Bir Star Wars Western’i Ne Kadar Baba-Çocuk Hikayesi Anlatabilir? Biraz Hatırlayalım.

Alaz
Yazı Rehberi
8 min readMar 10, 2023

--

Star Wars evreninde geçen ilk live-action dizi olan The Mandalorian, kullandığı çekim tekniği Virtual Set başta olmak üzere birçok farklı yönden ilgi toplasa da popülerliğindeki en büyük sebep, hayranlar olarak uzun zamandır bu kadar kaliteli bir Star Wars içeriği tüketmeyişimiz oldu.

Bana göre dizinin göstermiş olduğu başarının ardında yatan en büyük sebep ise Iron Man, The Jungle Book ve The Lion King’in yeniden çevrimi gibi filmlerin yönetmeni olan Jon Favreau‘nun vizyonerliğidir.

Jango ve Boba Fett gibi Mandalorianlı bir savaşçı olan yalnız bir silahşorun maceralarını anlatan dizi, bir yandan izleyicileri galaksinin farklı köşelerine götürürken bir yandan da eski Star Wars filmlerinde gördüğümüz birçok karaktere ve olaya gönderme yaparak izleyicilere aşina oldukları bir evrende bulunduklarını hissettirmeyi başardı. Hatta bu göndermeler o kadar çok ki 1978 yılında, yani ilk Star Wars filminin çıkışından bir yıl sonra Şükran Günü sırasında televizyonda yayınlanan bir spin-off filmi olan Star Wars Holiday Special bile atlanmamış, onun bile göndermesi yapılmış. Bahsettiğim film o kadar kötü ki Lucasfilm aradan geçen yıllarda bu filmin varlığını unutturmak için elinden geleni yaptı.

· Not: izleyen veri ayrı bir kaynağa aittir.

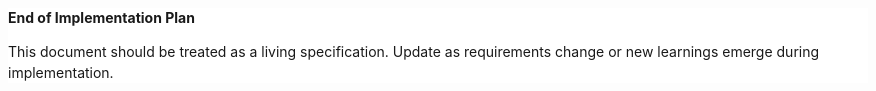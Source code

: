 
**End of Implementation Plan**

This document should be treated as a living specification. Update as requirements change or new learnings emerge during implementation.
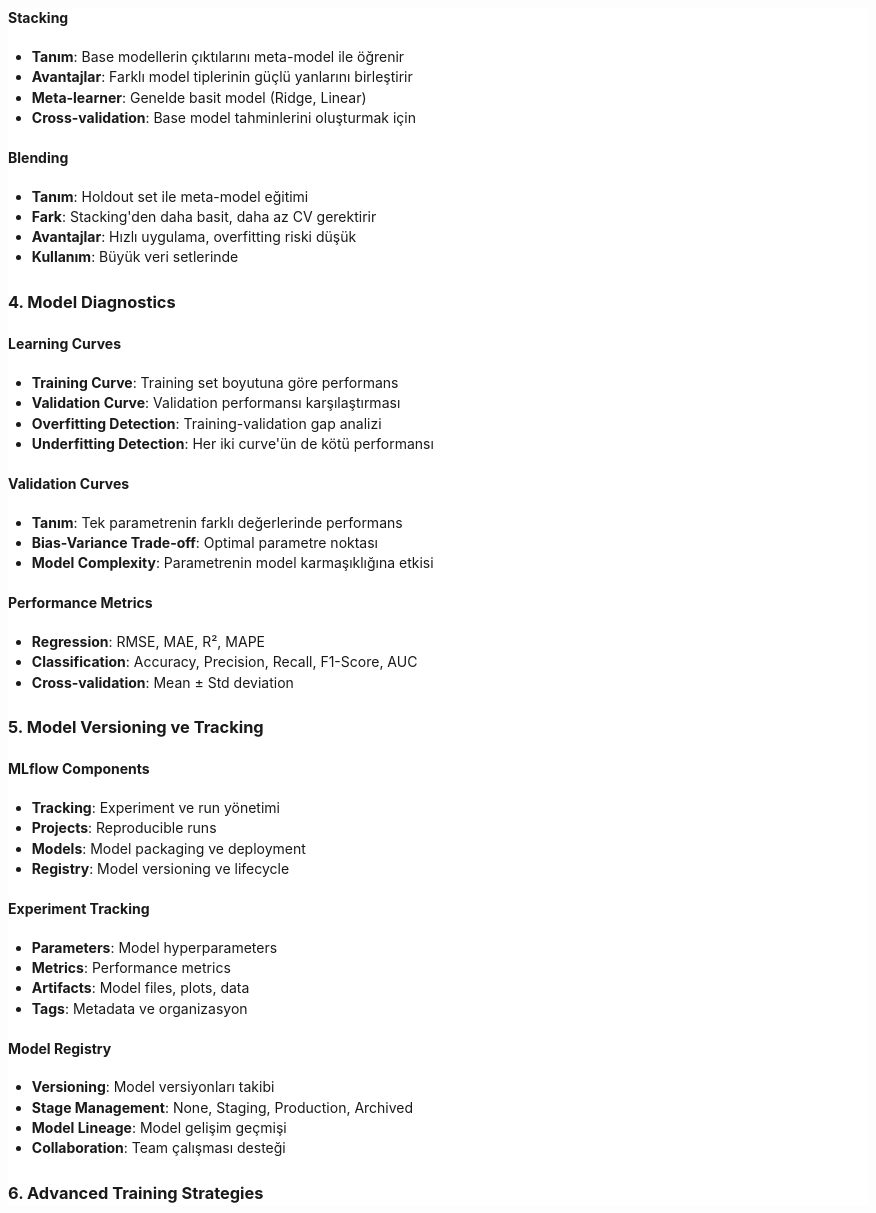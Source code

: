 #### Stacking
- **Tanım**: Base modellerin çıktılarını meta-model ile öğrenir
- **Avantajlar**: Farklı model tiplerinin güçlü yanlarını birleştirir
- **Meta-learner**: Genelde basit model (Ridge, Linear)
- **Cross-validation**: Base model tahminlerini oluşturmak için

#### Blending
- **Tanım**: Holdout set ile meta-model eğitimi
- **Fark**: Stacking'den daha basit, daha az CV gerektirir
- **Avantajlar**: Hızlı uygulama, overfitting riski düşük
- **Kullanım**: Büyük veri setlerinde

### 4. Model Diagnostics

#### Learning Curves
- **Training Curve**: Training set boyutuna göre performans
- **Validation Curve**: Validation performansı karşılaştırması
- **Overfitting Detection**: Training-validation gap analizi
- **Underfitting Detection**: Her iki curve'ün de kötü performansı

#### Validation Curves
- **Tanım**: Tek parametrenin farklı değerlerinde performans
- **Bias-Variance Trade-off**: Optimal parametre noktası
- **Model Complexity**: Parametrenin model karmaşıklığına etkisi

#### Performance Metrics
- **Regression**: RMSE, MAE, R², MAPE
- **Classification**: Accuracy, Precision, Recall, F1-Score, AUC
- **Cross-validation**: Mean ± Std deviation

### 5. Model Versioning ve Tracking

#### MLflow Components
- **Tracking**: Experiment ve run yönetimi
- **Projects**: Reproducible runs
- **Models**: Model packaging ve deployment
- **Registry**: Model versioning ve lifecycle

#### Experiment Tracking
- **Parameters**: Model hyperparameters
- **Metrics**: Performance metrics
- **Artifacts**: Model files, plots, data
- **Tags**: Metadata ve organizasyon

#### Model Registry
- **Versioning**: Model versiyonları takibi
- **Stage Management**: None, Staging, Production, Archived
- **Model Lineage**: Model gelişim geçmişi
- **Collaboration**: Team çalışması desteği

### 6. Advanced Training Strategies
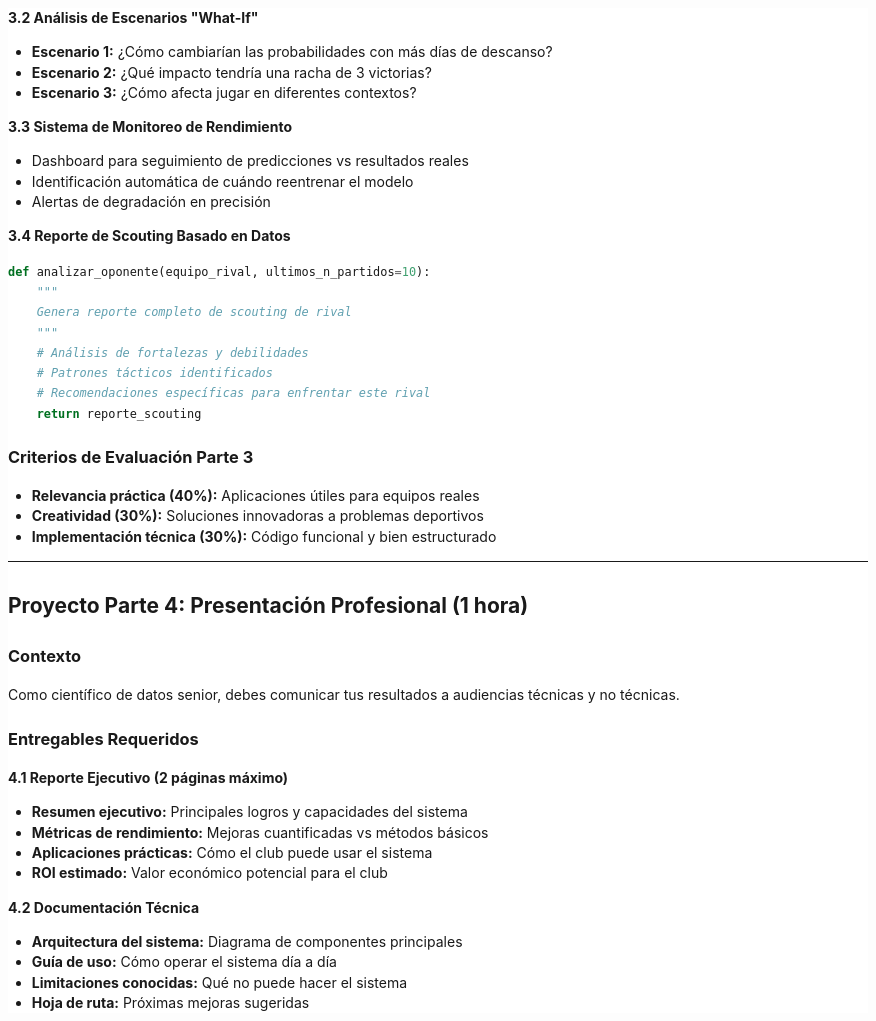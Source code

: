 **3.2 Análisis de Escenarios "What-If"**

- **Escenario 1:** ¿Cómo cambiarían las probabilidades con más días de descanso?
- **Escenario 2:** ¿Qué impacto tendría una racha de 3 victorias?
- **Escenario 3:** ¿Cómo afecta jugar en diferentes contextos?

**3.3 Sistema de Monitoreo de Rendimiento**

- Dashboard para seguimiento de predicciones vs resultados reales
- Identificación automática de cuándo reentrenar el modelo
- Alertas de degradación en precisión

**3.4 Reporte de Scouting Basado en Datos**

```python
def analizar_oponente(equipo_rival, ultimos_n_partidos=10):
    """
    Genera reporte completo de scouting de rival
    """
    # Análisis de fortalezas y debilidades
    # Patrones tácticos identificados
    # Recomendaciones específicas para enfrentar este rival
    return reporte_scouting
```

### Criterios de Evaluación Parte 3

- **Relevancia práctica (40%):** Aplicaciones útiles para equipos reales
- **Creatividad (30%):** Soluciones innovadoras a problemas deportivos
- **Implementación técnica (30%):** Código funcional y bien estructurado

---

## Proyecto Parte 4: Presentación Profesional (1 hora)

### Contexto

Como científico de datos senior, debes comunicar tus resultados a audiencias técnicas y no técnicas.

### Entregables Requeridos

**4.1 Reporte Ejecutivo (2 páginas máximo)**

- **Resumen ejecutivo:** Principales logros y capacidades del sistema
- **Métricas de rendimiento:** Mejoras cuantificadas vs métodos básicos
- **Aplicaciones prácticas:** Cómo el club puede usar el sistema
- **ROI estimado:** Valor económico potencial para el club

**4.2 Documentación Técnica**

- **Arquitectura del sistema:** Diagrama de componentes principales
- **Guía de uso:** Cómo operar el sistema día a día
- **Limitaciones conocidas:** Qué no puede hacer el sistema
- **Hoja de ruta:** Próximas mejoras sugeridas
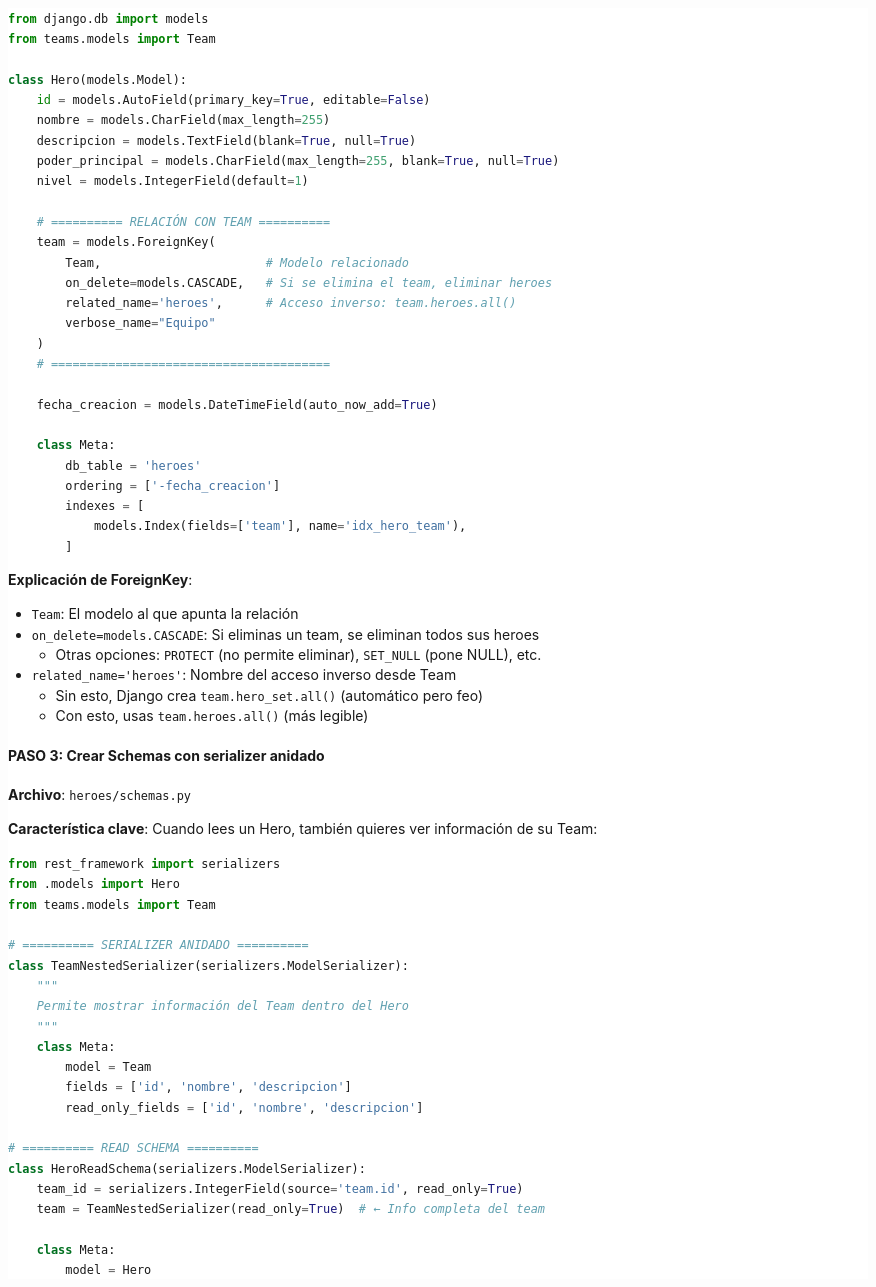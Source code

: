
 ```python
from django.db import models
from teams.models import Team

class Hero(models.Model):
    id = models.AutoField(primary_key=True, editable=False)
    nombre = models.CharField(max_length=255)
    descripcion = models.TextField(blank=True, null=True)
    poder_principal = models.CharField(max_length=255, blank=True, null=True)
    nivel = models.IntegerField(default=1)

    # ========== RELACIÓN CON TEAM ==========
    team = models.ForeignKey(
        Team,                       # Modelo relacionado
        on_delete=models.CASCADE,   # Si se elimina el team, eliminar heroes
        related_name='heroes',      # Acceso inverso: team.heroes.all()
        verbose_name="Equipo"
    )
    # =======================================

    fecha_creacion = models.DateTimeField(auto_now_add=True)

    class Meta:
        db_table = 'heroes'
        ordering = ['-fecha_creacion']
        indexes = [
            models.Index(fields=['team'], name='idx_hero_team'),
        ]
```

**Explicación de ForeignKey**:
- `Team`: El modelo al que apunta la relación
- `on_delete=models.CASCADE`: Si eliminas un team, se eliminan todos sus heroes
  - Otras opciones: `PROTECT` (no permite eliminar), `SET_NULL` (pone NULL), etc.
- `related_name='heroes'`: Nombre del acceso inverso desde Team
  - Sin esto, Django crea `team.hero_set.all()` (automático pero feo)
  - Con esto, usas `team.heroes.all()` (más legible)

#### PASO 3: Crear Schemas con serializer anidado

**Archivo**: `heroes/schemas.py`

**Característica clave**: Cuando lees un Hero, también quieres ver información de su Team:

```python
from rest_framework import serializers
from .models import Hero
from teams.models import Team

# ========== SERIALIZER ANIDADO ==========
class TeamNestedSerializer(serializers.ModelSerializer):
    """
    Permite mostrar información del Team dentro del Hero
    """
    class Meta:
        model = Team
        fields = ['id', 'nombre', 'descripcion']
        read_only_fields = ['id', 'nombre', 'descripcion']

# ========== READ SCHEMA ==========
class HeroReadSchema(serializers.ModelSerializer):
    team_id = serializers.IntegerField(source='team.id', read_only=True)
    team = TeamNestedSerializer(read_only=True)  # ← Info completa del team

    class Meta:
        model = Hero
```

Ben de geçtiğimiz günlerde üçüncü sezonu ile tekrar karşımıza çıkan diziyi hem hatırlamak isteyenler için hem de dizi hakkında fikir edinmek isteyen izleyiciler için bir inceleme yapmak istedim. Zaten uzun zamandır aklımdaydı ama üşenmiştim. İyi oldu.

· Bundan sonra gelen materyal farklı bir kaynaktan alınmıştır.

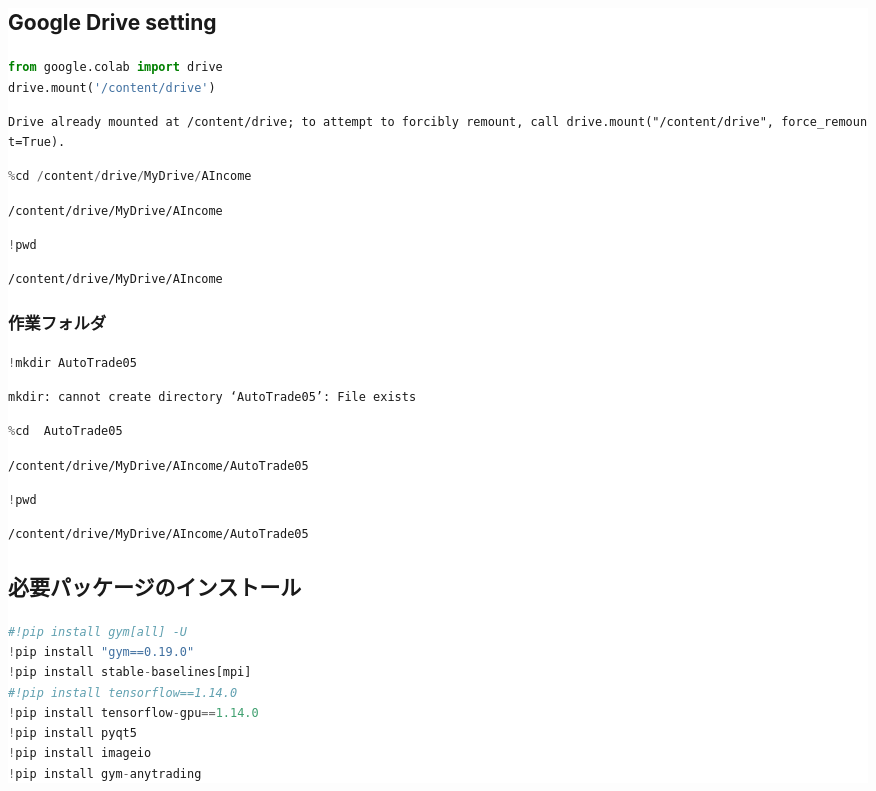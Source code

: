 ## Google Drive setting


```python
from google.colab import drive
drive.mount('/content/drive')
```

    Drive already mounted at /content/drive; to attempt to forcibly remount, call drive.mount("/content/drive", force_remount=True).
    


```python
%cd /content/drive/MyDrive/AIncome
```

    /content/drive/MyDrive/AIncome
    


```python
!pwd
```

    /content/drive/MyDrive/AIncome
    

### 作業フォルダ


```python
!mkdir AutoTrade05
```

    mkdir: cannot create directory ‘AutoTrade05’: File exists
    


```python
%cd  AutoTrade05
```

    /content/drive/MyDrive/AIncome/AutoTrade05
    


```python
!pwd
```

    /content/drive/MyDrive/AIncome/AutoTrade05
    

## 必要パッケージのインストール


```python
#!pip install gym[all] -U
!pip install "gym==0.19.0"
!pip install stable-baselines[mpi]
#!pip install tensorflow==1.14.0
!pip install tensorflow-gpu==1.14.0
!pip install pyqt5
!pip install imageio
!pip install gym-anytrading
```
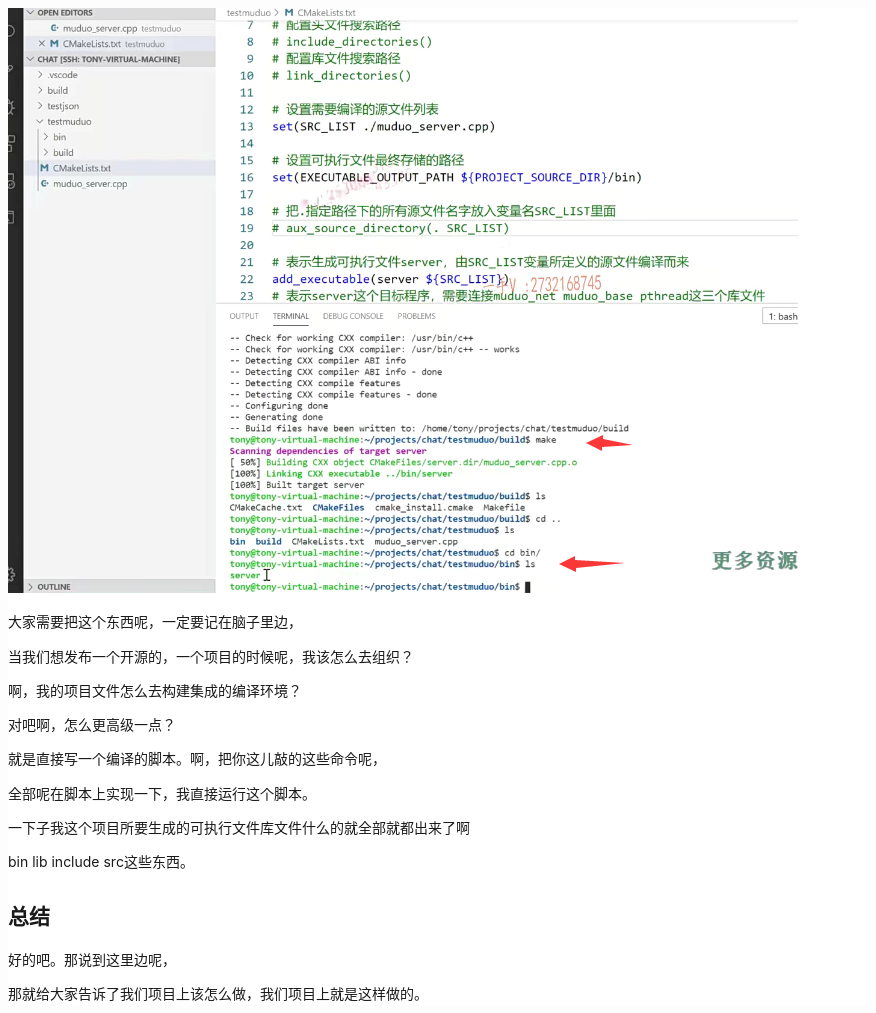 ![image-20230811185624498](image/image-20230811185624498.png)



大家需要把这个东西呢，一定要记在脑子里边，

当我们想发布一个开源的，一个项目的时候呢，我该怎么去组织？

啊，我的项目文件怎么去构建集成的编译环境？

对吧啊，怎么更高级一点？

就是直接写一个编译的脚本。啊，把你这儿敲的这些命令呢，

全部呢在脚本上实现一下，我直接运行这个脚本。

一下子我这个项目所要生成的可执行文件库文件什么的就全部就都出来了啊

bin lib include src这些东西。



## 总结

好的吧。那说到这里边呢，

那就给大家告诉了我们项目上该怎么做，我们项目上就是这样做的。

Star Wars külliyatının “babası” olarak geçen George Lucas başlangıçta hikayeye uzayda geçen bir western hikayesi olarak bakıyordu. Baktığımız zaman bana kalırsa hikayenin başarısı burada saklı. Fakat zaman geçtikçe ve yeni hikayeler, yeni karakterler eklenmeye başladıkça işler biraz sarpa sarmaya başladı. Bu yüzden izleyici olarak tadımız bir hayli kaçtı.

İşte The Mandalorian, tükenen umutlarımızla yok olmaya yüz tutmuş hayranlar kasabasını, adeta bir kovboy gibi kurtarmak için çıka geldi.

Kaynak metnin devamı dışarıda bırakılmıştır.